Sourdough by Robin Sloan
MCD/Farrar, Straus and Giroux, 2017; 259 pp
Reviewed by Sarah J Schlosser

 

Having been a former resident of San Francisco, I found myself ready-drawn to Sourdough, by Robin Sloan. My mother also raised me with sourdough starter (not actually in the refrigerator with it, but you get the gist), and I read and enjoyed Sloan’s previous novel, Mr. Penumbra’s 24-Hour Bookstore, so one might say that I had set this book to an incredibly high standard. The only part of the premise that made me extremely wary was the millennial-travels-from-the-Midwest-to-Silicon-Valley-to-make-it-big aspect; enough stories of disillusioned girl or boy goes analog because tech feels cold. However, Sloan knows that approach has grown tired, too; he creates a story that keeps tech, adds analog/life hack, and goes full foodie without going snobby.

Lois Clary is the coder in question, moving from a tech company in Michigan to an offer from a tech company in the SoMa neighborhood of San Francisco, “not far from the ballpark.” The company designs, tests, and sells custom-made “arms” that are coded to perform tasks to replace human functions (assembly lines and beyond).

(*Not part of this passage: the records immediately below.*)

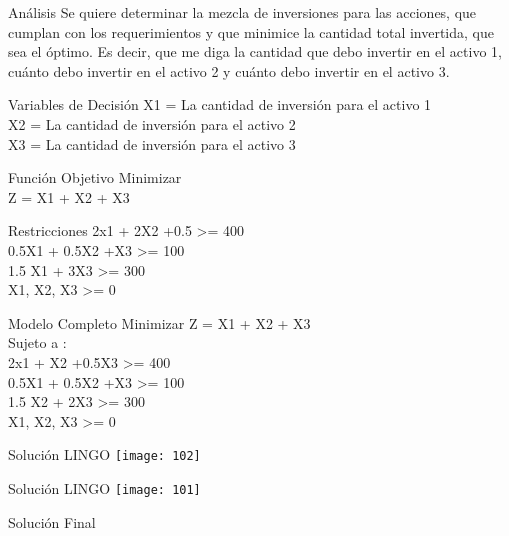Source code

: \documentclass{beamer}
\begin{document}
\begin{frame}[fragile]{Análisis}
Se quiere determinar la mezcla de inversiones  para las acciones, que cumplan con los requerimientos  y que minimice la cantidad total invertida, que sea el óptimo. Es decir, que me diga la cantidad que debo invertir en el activo 1, cuánto debo invertir en el activo 2 y cuánto debo invertir en el activo 3.

\end{frame}

\begin{frame}[fragile]{Variables de Decisión}
X1 = La cantidad de inversión para el activo 1\\
X2 = La cantidad de inversión para el activo 2\\
X3 = La cantidad de inversión para el activo 3\\

\end{frame}

\begin{frame}[fragile]{Función Objetivo}
Minimizar\\
Z = X1 + X2 + X3\\
\end{frame}

\begin{frame}[fragile]{Restricciones}
2x1 + 2X2 +0.5  >= 400\\
0.5X1 + 0.5X2 +X3 >= 100\\
1.5 X1 + 3X3 >= 300\\
X1, X2, X3 >= 0\\

\end{frame}

\begin{frame}[fragile]{Modelo Completo}
Minimizar
Z = X1 + X2 + X3\\
Sujeto a :\\
2x1 + X2 +0.5X3  >= 400\\
0.5X1 + 0.5X2 +X3 >= 100\\
1.5 X2 + 2X3 >= 300\\
X1, X2, X3 >= 0\\

\end{frame}

\begin{frame}[fragile]{Solución LINGO}
    \texttt{[image: 102]}
\end{frame}
\begin{frame}[fragile]{Solución LINGO}
    \texttt{[image: 101]}
\end{frame}

\begin{frame}[fragile]{Solución Final}
\end{frame}
\end{document}
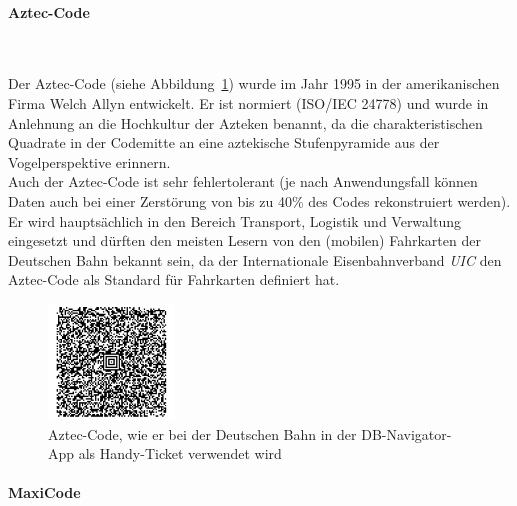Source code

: \paragraph{Aztec-Code}~

Der Aztec-Code (siehe Abbildung~\ref{fig:aztec}) wurde im Jahr 1995 in der amerikanischen Firma Welch Allyn entwickelt.
Er ist normiert (ISO/IEC 24778) und wurde in Anlehnung an die Hochkultur der Azteken benannt, 
da die charakteristischen Quadrate in der Codemitte an eine aztekische Stufenpyramide aus der Vogelperspektive erinnern.\\ 

Auch der Aztec-Code ist sehr fehlertolerant (je nach Anwendungsfall können Daten auch bei einer Zerstörung von bis zu 40\% des Codes rekonstruiert werden). Er wird hauptsächlich in den Bereich Transport, Logistik und Verwaltung eingesetzt und dürften den meisten Lesern von den (mobilen) Fahrkarten der Deutschen Bahn bekannt sein, da der Internationale Eisenbahnverband \textit{UIC} den Aztec-Code als Standard für Fahrkarten definiert hat.\\

\begin{figure}[htbp]%
	\centering
	\includegraphics[width=0.3\textwidth]{Bilder/Aztec_Code.png} 
	\caption[Aztec-Code]{Aztec-Code, wie er bei der Deutschen Bahn in der DB-Navigator-App als Handy-Ticket verwendet wird\footnotemark}
	\label{fig:aztec}	
\end{figure}

\paragraph{MaxiCode}~

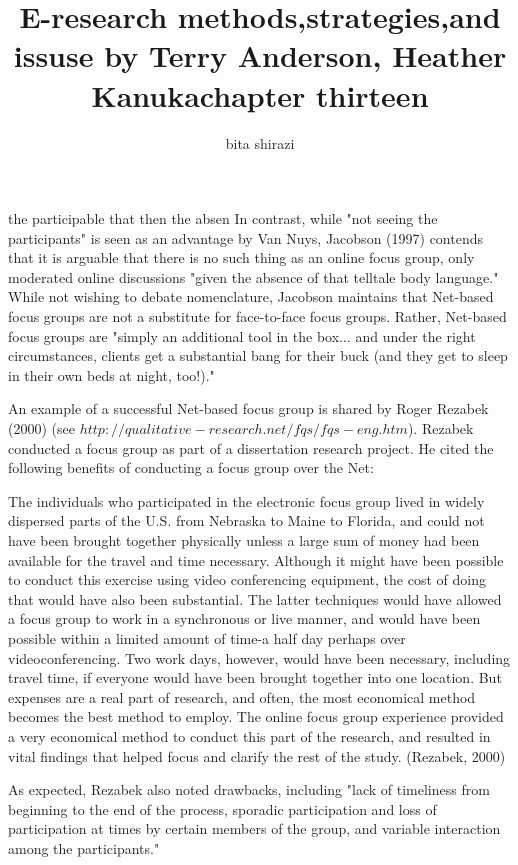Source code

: \documentclass{beamer}
\title{E-research methods,strategies,and issuse by Terry Anderson, Heather Kanuka}
\author{bita shirazi}
\begin{document}
  {%
    \frame{\titlepage}
  }

  \begin{frame}
\title{chapter thirteen}

the participable that then the absen
In contrast, while "not seeing the participants" is seen as an advantage by Van Nuys, Jacobson (1997) contends that it is arguable that there is no such thing as an online focus group, only moderated online discussions "given the absence of that telltale body language." While not wishing to debate nomenclature, Jacobson maintains that Net-based focus groups are not a substitute for face-to-face focus groups. Rather, Net-based focus groups are "simply an additional tool in the box... and under the right circumstances, clients get a substantial bang for their buck (and they get to sleep in their own beds at night, too!)."

An example of a successful Net-based focus group is shared by Roger Rezabek (2000) (see  $ http://qualitative-research.net/fqs/fqs-eng.htm$). Rezabek conducted a focus group as part of a dissertation research project. He cited the following benefits of conducting a focus group over the Net:

	The individuals who participated in the electronic focus group lived in widely dispersed parts of the U.S. from Nebraska to Maine to Florida, and could not have been brought together physically unless a large sum of money had been available for the travel and time necessary. Although it might have been possible to conduct this exercise using video conferencing equipment, the cost of doing that would have also been substantial. The latter techniques would have allowed a focus group to work in a synchronous or live manner, and would have been possible within a limited amount of time-a half day perhaps over videoconferencing. Two work days, however, would have been necessary, including travel time, if everyone would have been brought together into one location. But expenses are a real part of research, and often, the most economical method becomes the best method to employ. The online focus group experience provided a very economical method to conduct this part of the research, and resulted in vital findings that helped focus and clarify the rest of the study. (Rezabek, 2000)


As expected, Rezabek also noted drawbacks, including "lack of timeliness from beginning to the end of the process, sporadic participation and loss of participation at times by certain members of the group, and variable interaction among the participants."


\end{frame}
\end{document}
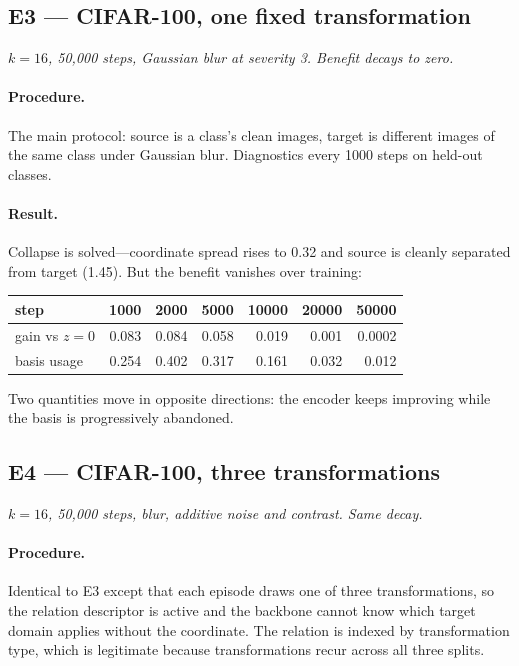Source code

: \documentclass[11pt]{article}
\begin{document}
\subsection{E3 --- CIFAR-100, one fixed transformation}

\textit{$k=16$, 50{,}000 steps, Gaussian blur at severity 3. Benefit decays to zero.}

\paragraph{Procedure.} The main protocol: source is a class's clean images, target is different
images of the same class under Gaussian blur. Diagnostics every 1000 steps on held-out classes.

\paragraph{Result.} Collapse is solved---coordinate spread rises to 0.32 and source is cleanly
separated from target (1.45). But the benefit vanishes over training:

\begin{center}\small
\begin{tabular}{@{}lrrrrrr@{}}
\toprule
step & 1000 & 2000 & 5000 & 10000 & 20000 & 50000 \\
\midrule
gain vs $z=0$ & 0.083 & 0.084 & 0.058 & 0.019 & 0.001 & 0.0002 \\
basis usage   & 0.254 & 0.402 & 0.317 & 0.161 & 0.032 & 0.012 \\
\bottomrule
\end{tabular}
\end{center}

Two quantities move in opposite directions: the encoder keeps improving while the basis is
progressively abandoned.

\subsection{E4 --- CIFAR-100, three transformations}

\textit{$k=16$, 50{,}000 steps, blur, additive noise and contrast. Same decay.}

\paragraph{Procedure.} Identical to E3 except that each episode draws one of three transformations,
so the relation descriptor is active and the backbone cannot know which target domain applies
without the coordinate. The relation is indexed by transformation type, which is legitimate because
transformations recur across all three splits.
\end{document}

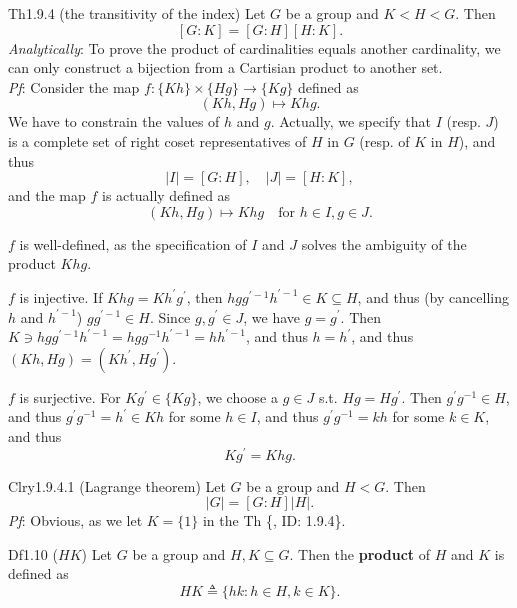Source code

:\documentclass{article}
\begin{document}
\begin{Th}{Th1.9.4 (the transitivity of the index)}
    Let $G$ be a group and $K<H<G$. Then
    $$ [G:K] = [G:H][H:K]. $$
    \tcblower
    \textcolor{P}{\textit{Analytically}: To prove the product of cardinalities equals another cardinality, we can only construct a bijection from a Cartisian product to another set.} \\
    \textit{Pf}: Consider the map $f: \{Kh\}\times\{Hg\}\to \{Kg\}$ defined as
    $$ (Kh, Hg)\mapsto Khg. $$
    We have to constrain the values of $h$ and $g$. Actually, we specify that $I$ (resp. $J$) is a complete set of right coset representatives of $H$ in $G$ (resp. of $K$ in $H$), and thus
    $$ |I| = [G:H], \quad |J| = [H:K], $$
    and the map $f$ is actually defined as 
    $$ (Kh, Hg)\mapsto Khg \quad \text{for } h\in I, g\in J. $$
    \begin{compactenum}
        \item $f$ is well-defined, as the specification of $I$ and $J$ solves the ambiguity of the product $Khg$.
        \item $f$ is injective. If $Khg = Kh^\prime g^\prime$, then $hgg^{\prime-1}h^{\prime-1}\in K\subseteq H$, and thus (by cancelling $h$ and $h^{\prime-1}$) $gg^{\prime-1}\in H$. Since $g, g^\prime\in J$, we have $g = g^\prime$. Then $K\ni hgg^{\prime-1}h^{\prime-1} = hgg^{-1}h^{\prime-1} = hh^{\prime-1}$, and thus $h = h^\prime$, and thus $(Kh, Hg) = (Kh^\prime, Hg^\prime)$.
        \item $f$ is surjective. For $Kg^\prime\in\{Kg\}$, we choose a $g\in J$ s.t. $Hg = Hg^\prime$. Then $g^\prime g^{-1}\in H$, and thus $g^\prime g^{-1} = h^\prime \in Kh$ for some $h\in I$, and thus $g^\prime g^{-1} = kh$ for some $k\in K$, and thus
        $$ Kg^\prime = Khg. $$
    \end{compactenum}
\end{Th}

\begin{Th}{Clry1.9.4.1 (Lagrange theorem)}
    Let $G$ be a group and $H<G$. Then
    $$ |G| = [G:H]|H|. $$
    \tcblower
    \textit{Pf}: Obvious, as we let $K = \{1\}$ in the Th \{, ID: 1.9.4\}.
\end{Th}

\begin{Df}{Df1.10 ($HK$)}
    Let $G$ be a group and $H, K\subseteq G$. Then the \textbf{product} of $H$ and $K$ is defined as
    $$ HK \triangleq \{hk: h\in H, k\in K\}. $$
\end{Df}
\end{document}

The only thing that the “arms” cannot do is the nuance-touch items, such as many tasks in cooking and baking—namely, cracking eggs. As a coder, Lois ventures in to solve this problem, a problem made more pronounced by the fact that the “arm” has only one hand. Lois finds that she can relate to the “arm”; she can’t crack eggs with one hand either:

I was going to be the one to solve the egg problem...

My own egg-cracking experience was extremely limited...and in that time I had certainly never attempted to do it one-handed, which was what was required....I opened the expedient video-sharing website on my laptop, searched for “how to crack an egg,” and was rewarded with thousands of results...I tried to copy what I saw on the screen, and was rewarded with a smear of yolk across my palm.

It’s this messy trial and error of Lois’s own motor skills that leads to success in figuring out the coding of the task, however, and the success of other endeavors that Lois takes on. When Lois is presented with sourdough starter by two brothers who own a “restaurant” (not legally up to code since the restaurant is operated out of their apartment) and hurriedly have to return to Europe when their visas expire, she trashes her kitchen with her efforts to learn how to bake bread instead of eating the nutritious “Slurry” that the rest of the coders eat to be as healthy as they can in the long hours in front of their computer screens. On a carb-conscious coast, Lois breaks the rules by baking and sharing and eventually selling bread, but the starter she uses also seems to possess an old-world series of emotions that Lois has to understand to help it, and her, thrive as well. While this novel could have very easily slipped into foodie trolling, or techie trolling, or analog worship, it says the course of pure magic instead, a wonder of the ultra-rational world, a place where mistakes, if valued, lead to open doors.